Basic idea behind the script is to:

  • Find red and near infrared channels of Sentinel L2A products from its SAFE folder and open the jp2 files. -> readImage
  • Read the data as numpy array with rasterio, scale the values to reflectance values and calculate NDVI index. -> calculateNDVI
  • Save output as GeoTiff with rasterio. -> saveImage

Files:

  • The input ESA Sentinel-2 L2A images are in JPG2000 format and are already stored in Puhti: /appl/data/geo/sentinel/s2_example_data/L2A. Puhti has only these example images, more Sentinel L2A images are available from CSC Allas.
  • The example scripts are in subfolders by job type and used parallel library. Each subfolder has 2 files:
    • A .py file for defining the tasks to be done.
    • A batch job .sh file for submitting the job to Puhti batch job scheduler (SLURM).

Let's get started

Get example scripts to Puhti

  • Log in to Puhti web interface: https://puhti.csc.fi
  • Start a Login node shell
  • Create a folder for yourself:
    • Switch to your projects scratch directory: cd /scratch/project_200xxxx/ (fill in your project number for x)
    • Create new own folder:mkdir yyy (fill in your user name for y)
    • Switch into your own folder: cd yyy (fill in your username for y)
    • Get the exercise material by cloning this repository: git clone https://github.com/samumantha/puhti_python_example
    • Switch to the directory with example files: cd puhti_python_example.
    • Check that we are in the correct place: pwd should show something like /scratch/project_200xxxx/yyy/puhti_python_example.

Interactive job

Within an interactive job it is possible to edit the script in between test-runs; so this suits best when still writing the script. Usually it is best to use some smaller test dataset for this.

Visual Studio Code

With Visual Studio Code you can also just run parts of the script.

  • Start Visual Studio Code in Puhti web interface.
    • Open VSCode start page from front page: Apps -> Visual Studio code
    • Choose settings for VSCode:
      • Project: project_200xxxx
      • Partition: interactive
      • Number of CPU cores: 1
      • Memory: 4 Gb
      • Local disk: 0
      • Time: 2:00:00
      • Modules: geoconda
      • Launch
    • Wait a moment -> Connect to Visual studio code
    • VSCode opens up in the browser
  • Open folder with exercise files:
    • File -> Open folder -> /scratch/project_200xxxx/yyy/geocomputing/python/puhti -> OK
  • Open serial/single_core_example.py.
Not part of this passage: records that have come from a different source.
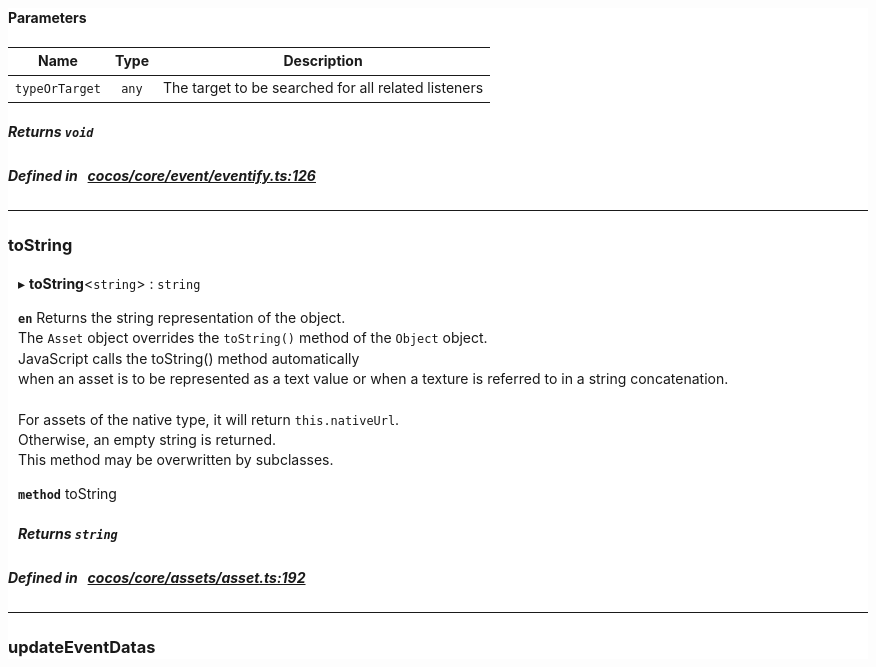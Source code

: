 






#### Parameters

| Name | Type | Description |
| :------: | :------: | :------: |
| `typeOrTarget` | `any` | The target to be searched for all related listeners  |



##### Returns `void`




</div>

##### Defined in &nbsp;   [cocos/core/event/eventify.ts:126](https://github.com/cocos-creator/engine/blob/c7bf6b8a9/cocos/core/event/eventify.ts#L126)&nbsp;
___
### toString
<div style="margin-left: 10px;">

▸   **toString**<`string`\> : `string`




**`en`** 
Returns the string representation of the object.<br>
The `Asset` object overrides the `toString()` method of the `Object` object.<br>
JavaScript calls the toString() method automatically<br>
when an asset is to be represented as a text value or when a texture is referred to in a string concatenation.<br>
<br>
For assets of the native type, it will return `this.nativeUrl`.<br>
Otherwise, an empty string is returned.<br>
This method may be overwritten by subclasses.




**`method`** toString









##### Returns `string`




</div>

##### Defined in &nbsp;   [cocos/core/assets/asset.ts:192](https://github.com/cocos-creator/engine/blob/c7bf6b8a9/cocos/core/assets/asset.ts#L192)&nbsp;
___
### updateEventDatas
<div style="margin-left: 10px;">
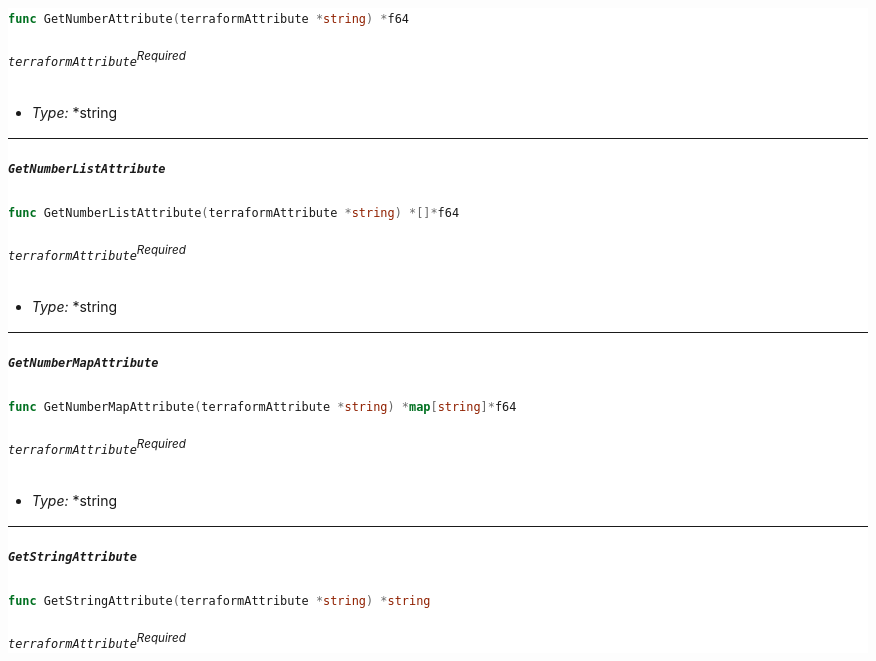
 ```go
func GetNumberAttribute(terraformAttribute *string) *f64
```

###### `terraformAttribute`<sup>Required</sup> <a name="terraformAttribute" id="@cdktf/provider-datadog.workflowAutomation.WorkflowAutomation.getNumberAttribute.parameter.terraformAttribute"></a>

- *Type:* *string

---

##### `GetNumberListAttribute` <a name="GetNumberListAttribute" id="@cdktf/provider-datadog.workflowAutomation.WorkflowAutomation.getNumberListAttribute"></a>

```go
func GetNumberListAttribute(terraformAttribute *string) *[]*f64
```

###### `terraformAttribute`<sup>Required</sup> <a name="terraformAttribute" id="@cdktf/provider-datadog.workflowAutomation.WorkflowAutomation.getNumberListAttribute.parameter.terraformAttribute"></a>

- *Type:* *string

---

##### `GetNumberMapAttribute` <a name="GetNumberMapAttribute" id="@cdktf/provider-datadog.workflowAutomation.WorkflowAutomation.getNumberMapAttribute"></a>

```go
func GetNumberMapAttribute(terraformAttribute *string) *map[string]*f64
```

###### `terraformAttribute`<sup>Required</sup> <a name="terraformAttribute" id="@cdktf/provider-datadog.workflowAutomation.WorkflowAutomation.getNumberMapAttribute.parameter.terraformAttribute"></a>

- *Type:* *string

---

##### `GetStringAttribute` <a name="GetStringAttribute" id="@cdktf/provider-datadog.workflowAutomation.WorkflowAutomation.getStringAttribute"></a>

```go
func GetStringAttribute(terraformAttribute *string) *string
```

###### `terraformAttribute`<sup>Required</sup> <a name="terraformAttribute" id="@cdktf/provider-datadog.workflowAutomation.WorkflowAutomation.getStringAttribute.parameter.terraformAttribute"></a>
This is basic Python script, which uses a for loop for going through all 3 files.
  • Check that needed Python libraries are available in Puhti. If it is not your own script you can see which libraries are used in this script by checking the imports. To check whether those libraries are available: Select all import rows and press Shift+Enter. Wait a few seconds. The import commands are run in Terminal (which opens automatically on the bottom of the page). If no error messages are visible, the packages are available. Also other parts of the script can be tested in the same manner (select the code and run with Shift+Enter).
  • Run the full script:
    • Exit Python console in Terminal: type exit() in the terminal
    • Click green arrow above script (Run Python File in Terminal)
    • Wait, it takes a few minutes for complete. The printouts will appear during the process.
    • Check that there are 3 new GeoTiff files in your outout directory in the Files panel of VSCode.
  • Optional, check your results with QGIS

Jupyter

If you prefer prototyping and testing in a Jupyter Notebook, you can also do that in a similar manner than using Visual Studio Code. Choose Jupyter from the Puhti web interface dashboard or the Apps tab in the Puhti webinterface.

Command line

If you prefer working in the terminal, you can also start an interactive job there by starting a compute node shell directly from Tools tab in Puhti webinterface. Choose settings for the interactive session:

  • Project: project_200xxxx
  • Number of CPU cores: 1
  • Memory: 4 Gb
  • Local disk: 0
  • Time: 2:00:00

You can also start an interactive session by starting a login node shell from Tools tab in Puhti webinterface or by connecting to Puhti via ssh connection with sinteractive --account project_200xxxx --cores 1 --time 02:00:00 --mem 4G --tmp 0. Which gives you a compute node shell (you can see "where" you are from your terminal prompt [@puhti-loginXX] -> login node, [@rXXcXX] (XX being some numbers) -> compute node).

For both of above:

After getting access to the compute node shell, you can load modules and run scripts "like on a normal linux computer", excluding graphical access.

module load geoconda
python interactive_example.py /appl/data/geo/sentinel/s2_example_data/L2A

Serial job

For a one core batch job, use the same Python-script as for interactive working. Latest now, we have to move to the terminal.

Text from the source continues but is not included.